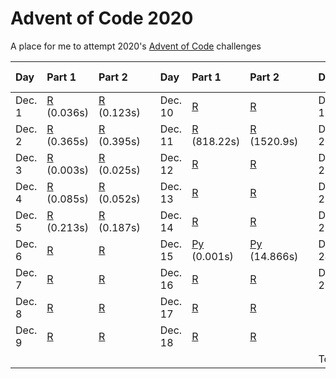 # Advent of Code 2020
A place for me to attempt 2020's [Advent of Code](https://adventofcode.com/2020/) challenges

| Day        | Part 1                         | Part 2                         || Day         | Part 1                         | Part 2                         || Day         | Part 1                         | Part 2                         |
|:-----------|:-------------------------------|:----------------------------|---|:------------|:-------------------------------|:----------------------------|---|:------------|:-------------------------------|:-------------------------------|
| Dec. 1 | [R](/day-01/day-01.r) (0.036s) | [R](/day-01/day-01.r) (0.123s) || Dec. 10 | [R](/day-10/day-10.r) | [R](/day-10/day-10.r) || Dec. 19 | [R](/day-19/day-19.r) | [R](/day-19/day-19.r) |
| Dec. 2 | [R](/day-02/day-02.r) (0.365s) | [R](/day-02/day-02.r) (0.395s) || Dec. 11 | [R](/day-11/day-11.r) (818.22s) | [R](/day-11/day-11.r) (1520.9s) || Dec. 20 | [R](/day-20/day-20.r) |  |
| Dec. 3 | [R](/day-03/day-03.r) (0.003s) | [R](/day-03/day-03.r) (0.025s) || Dec. 12 | [R](/day-12/day-12.r) | [R](/day-12/day-12.r) || Dec. 21 | [R](/day-21/day-21.r) | [R](/day-21/day-21.r) |
| Dec. 4 | [R](/day-03/day-04.r) (0.085s) | [R](/day-04/day-04.r) (0.052s) || Dec. 13 | [R](/day-13/day-13.r) | [R](/day-13/day-13.r) || Dec. 22 | [R](/day-22/day-22.r) | [R](/day-22/day-22.r) |
| Dec. 5 | [R](/day-03/day-05.r) (0.213s) | [R](/day-05/day-05.r) (0.187s) || Dec. 14 | [R](/day-14/day-14.r) | [R](/day-14/day-14.r) || Dec. 23 | [R](/day-23/day-23.r) | [R](/day-23/day-23.r) |
| Dec. 6 | [R](/day-03/day-06.r) | [R](/day-06/day-06.r) || Dec. 15 | [Py](/day-15/day-15.py) (0.001s) | [Py](/day-15/day-15.py) (14.866s) || Dec. 24 | [R](/day-24/day-24.r) |  |
| Dec. 7 | [R](/day-03/day-07.r) | [R](/day-07/day-07.r) || Dec. 16 | [R](/day-16/day-16.r) | [R](/day-16/day-16.r) || Dec. 25 | [R](/day-25/day-03.r) | [R](/day-25/day-25.r) |
| Dec. 8 | [R](/day-03/day-08.r) | [R](/day-08/day-08.r) || Dec. 17 | [R](/day-17/day-17.r) | [R](/day-17/day-17.r) ||  |  |  |
| Dec. 9 | [R](/day-03/day-09.r) | [R](/day-09/day-09.r) || Dec. 18 | [R](/day-18/day-18.r) | [R](/day-18/day-18.r) ||  |  |  |
||||||||| Total: |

» INSTRUCTIONS TO FOLLOW:
Each line of the listing above should be retyped exactly, with no pictures.

» EXERCISE SOLUTION:
 # Advent of Code 2020
A place for me to attempt 2020's [Advent of Code](https://adventofcode.com/2020/) challenges

| Day        | Part 1                         | Part 2                         || Day         | Part 1                         | Part 2                         || Day         | Part 1                         | Part 2                         |
|:-----------|:-------------------------------|:----------------------------|---|:------------|:-------------------------------|:----------------------------|---|:------------|:-------------------------------|:-------------------------------|
| Dec. 1 | [R](/day-01/day-01.r) (0.036s) | [R](/day-01/day-01.r) (0.123s) || Dec. 10 | [R](/day-10/day-10.r) | [R](/day-10/day-10.r) || Dec. 19 | [R](/day-19/day-19.r) | [R](/day-19/day-19.r) |
| Dec. 2 | [R](/day-02/day-02.r) (0.365s) | [R](/day-02/day-02.r) (0.395s) || Dec. 11 | [R](/day-11/day-11.r) (818.22s) | [R](/day-11/day-11.r) (1520.9s) || Dec. 20 | [R](/day-20/day-20.r) |  |
| Dec. 3 | [R](/day-03/day-03.r) (0.003s) | [R](/day-03/day-03.r) (0.025s) || Dec. 12 | [R](/day-12/day-12.r) | [R](/day-12/day-12.r) || Dec. 21 | [R](/day-21/day-21.r) | [R](/day-21/day-21.r) |
| Dec. 4 | [R](/day-03/day-04.r) (0.085s) | [R](/day-04/day-04.r) (0.052s) || Dec. 13 | [R](/day-13/day-13.r) | [R](/day-13/day-13.r) || Dec. 22 | [R](/day-22/day-22.r) | [R](/day-22/day-22.r) |
| Dec. 5 | [R](/day-03/day-05.r) (0.213s) | [R](/day-05/day-05.r) (0.187s) || Dec. 14 | [R](/day-14/day-14.r) | [R](/day-14/day-14.r) || Dec. 23 | [R](/day-23/day-23.r) | [R](/day-23/day-23.r) |
| Dec. 6 | [R](/day-03/day-06.r) | [R](/day-06/day-06.r) || Dec. 15 | [Py](/day-15/day-15.py) (0.001s) | [Py](/day-15/day-15.py) (14.866s) || Dec. 24 | [R](/day-24/day-24.r) |  |
| Dec. 7 | [R](/day-03/day-07.r) | [R](/day-07/day-07.r) || Dec. 16 | [R](/day-16/day-16.r) | [R](/day-16/day-16.r) || Dec. 25 | [R](/day-25/day-03.r) | [R](/day-25/day-25.r) |
| Dec. 8 | [R](/day-03/day-08.r) | [R](/day-08/day-08.r) || Dec. 17 | [R](/day-17/day-17.r) | [R](/day-17/day-17.r) ||  |  |  |
| Dec. 9 | [R](/day-03/day-09.r) | [R](/day-09/day-09.r) || Dec. 18 | [R](/day-18/day-18.r) | [R](/day-18/day-18.r) ||  |  |  |
||||||||| Total: |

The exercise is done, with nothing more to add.